:: Provided material ::

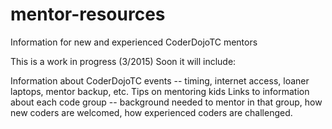# mentor-resources
Information for new and experienced CoderDojoTC mentors

This is a work in progress (3/2015)  Soon it will include:

Information about CoderDojoTC events -- timing, internet access, loaner laptops, mentor backup, etc.
Tips on mentoring kids
Links to information about each code group -- background needed to mentor in that group, how new coders are welcomed, how experienced coders are challenged.
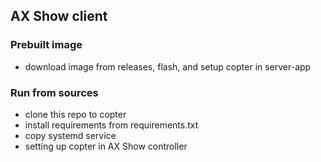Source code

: ## AX Show client

### Prebuilt image
- download image from releases, flash, and setup copter in server-app

### Run from sources
- clone this repo to copter
- install requirements from requirements.txt
- copy systemd service
- setting up copter in AX Show controller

:::

• **What needs to be done**
Only the lines from the one containing "- copy systemd service" through the end of the entries above should be written out, exactly and in full.

• **Solved exercise**
- copy systemd service
- setting up copter in AX Show controller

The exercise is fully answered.